Nuestro primer destino fue Bari. Allí desempolvé mis rudimentarios conocimientos de italiano. No creo que sea presuntuoso decir que de algo sirvieron. Aunque puede tener algo que ver el hecho de que el italiano medio entienda bastante bien el español si se le habla despacio. Nos alojamos en un pueblecito cerca de Bari, llamado Monopoli, en un Bed & Breakfast propiedad de la signora Maria. Imaginamos que se trataría de una agradable nonna sureña, toda vestida de negro y con un pañuelo en la cabeza pero, por el contrario, no encontramos con una especie de Belén Esteban de la Italia meridional, fibrosa, tanoréxica y vigoréxica. Un poco exagerada, pero encantadora al fin y al cabo. Se jacta de que su capuccino es el mejor de Italia. Las habitaciones son un lujazo, todo estaba limpio impoluto y tomar el desayuno con ella es una verdadera experiencia.

Pasamos el día en una playa, Cala Paradiso, donde el azar nos obsequió con una buena muestra del manido estilo italiano. En un momento dado, las cuatro nos quedamos absortas en la contemplación de un joven. Él, a juzgar por sus movimientos pausados y pretendidamente sensuales, pensaba que estábamos admirando su artificialmente musculado torso. Pero la realidad era que nos encontrábamos en estado de shock, ante la visión de su absurda braga naútica, lo que en España se conocería como slips blancos marcapaquete, si es que semejante aberración existe en nuestro país, que estoy casi segura de que sí, aunque nos pese.

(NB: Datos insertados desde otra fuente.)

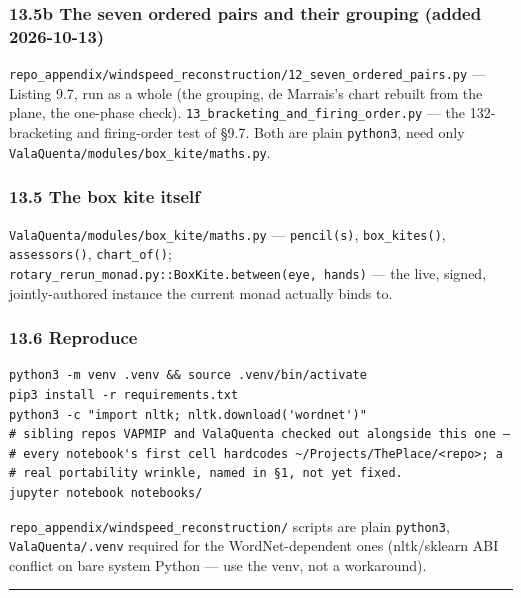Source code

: \documentclass[
  10pt,
]{article}
\begin{document}
\hypertarget{b-the-seven-ordered-pairs-and-their-grouping-added-2026-10-13}{%
\subsubsection{13.5b The seven ordered pairs and their grouping (added
2026-10-13)}\label{b-the-seven-ordered-pairs-and-their-grouping-added-2026-10-13}}

\texttt{repo\_appendix/windspeed\_reconstruction/12\_seven\_ordered\_pairs.py}
--- Listing 9.7, run as a whole (the grouping, de Marrais's chart
rebuilt from the plane, the one-phase check).
\texttt{13\_bracketing\_and\_firing\_order.py} --- the 132-bracketing
and firing-order test of §9.7. Both are plain \texttt{python3}, need
only \texttt{ValaQuenta/modules/box\_kite/maths.py}.

\hypertarget{the-box-kite-itself}{%
\subsubsection{13.5 The box kite itself}\label{the-box-kite-itself}}

\texttt{ValaQuenta/modules/box\_kite/maths.py} --- \texttt{pencil(s)},
\texttt{box\_kites()}, \texttt{assessors()}, \texttt{chart\_of()};
\texttt{rotary\_rerun\_monad.py::BoxKite.between(eye,\ hands)} --- the
live, signed, jointly-authored instance the current monad actually binds
to.

\hypertarget{reproduce}{%
\subsubsection{13.6 Reproduce}\label{reproduce}}

\begin{verbatim}
python3 -m venv .venv && source .venv/bin/activate
pip3 install -r requirements.txt
python3 -c "import nltk; nltk.download('wordnet')"
# sibling repos VAPMIP and ValaQuenta checked out alongside this one —
# every notebook's first cell hardcodes ~/Projects/ThePlace/<repo>; a
# real portability wrinkle, named in §1, not yet fixed.
jupyter notebook notebooks/
\end{verbatim}

\texttt{repo\_appendix/windspeed\_reconstruction/} scripts are plain
\texttt{python3}, \texttt{ValaQuenta/.venv} required for the
WordNet-dependent ones (nltk/sklearn ABI conflict on bare system Python
--- use the venv, not a workaround).

\begin{center}\rule{0.5\linewidth}{0.5pt}\end{center}
\end{document}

Mucho más que el italiano hortera despertó mi morbo una pequeña iglesia dedicada a las ánimas del purgatorio, en la que están expuestas las momias de varios monjes. Sé que yo misma me estoy exponiendo a todas las penas del Infierno, primero por fotografiarlas y luego por colgarlas aquí con total tranquilidad y sin el debido respeto, pero no puedo reprimirme.

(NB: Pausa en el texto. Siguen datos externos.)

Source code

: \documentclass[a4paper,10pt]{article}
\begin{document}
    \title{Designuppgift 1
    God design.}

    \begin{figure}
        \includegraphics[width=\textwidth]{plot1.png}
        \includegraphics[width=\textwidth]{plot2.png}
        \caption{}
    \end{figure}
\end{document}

Después de un día en Monopoli nos dirigimos a Bari para, desde allí, coger el Ferry de la Muerte (ya explicaré por qué) que habría de llevarnos a Corfú. De Bari no voy a decir mucho. Es cierto que no conozco muchas ciudades italianas y que, además, las que conozco destacan precisamente por su belleza. Pero creo que me permitiré la osadía de decir que Bari es, con total seguridad, la ciudad más fea de Italia. Lo más reseñable de nuestra estancia allí es que presenciamos, en vivo y en directo, una verdadera boda barinesa, y que fue allí donde compramos nuestros sombreros Panamá-somos-las-mas-molonas (adoro ese sombrero).

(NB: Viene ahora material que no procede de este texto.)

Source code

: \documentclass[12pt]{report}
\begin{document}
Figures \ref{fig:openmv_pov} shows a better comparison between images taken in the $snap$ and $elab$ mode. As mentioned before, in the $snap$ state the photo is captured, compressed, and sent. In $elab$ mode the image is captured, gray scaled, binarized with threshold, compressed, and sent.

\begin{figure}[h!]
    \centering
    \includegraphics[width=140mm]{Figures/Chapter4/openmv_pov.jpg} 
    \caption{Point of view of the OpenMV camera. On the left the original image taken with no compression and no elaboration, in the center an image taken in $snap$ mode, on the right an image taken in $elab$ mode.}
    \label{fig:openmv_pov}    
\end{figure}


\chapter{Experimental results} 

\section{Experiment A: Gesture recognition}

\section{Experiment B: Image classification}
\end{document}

Por último, como muestra de folclore barinés, este motivo decorativo en uno de sus camiones. Me hizo gracia.

Comentarios

  1. Hey Amanda!
    Me encanta saber de vuestras peripecias xq teníais que formar un grupo muy divertido las 4.
    Me ha gustado mucho este primer capítulo, pero temo que tras el segundo los recuerdos se entremezclen con los de Egipto y nunca sepamos quién se emborrachó más o si alguna tuvo un affaire con un griego.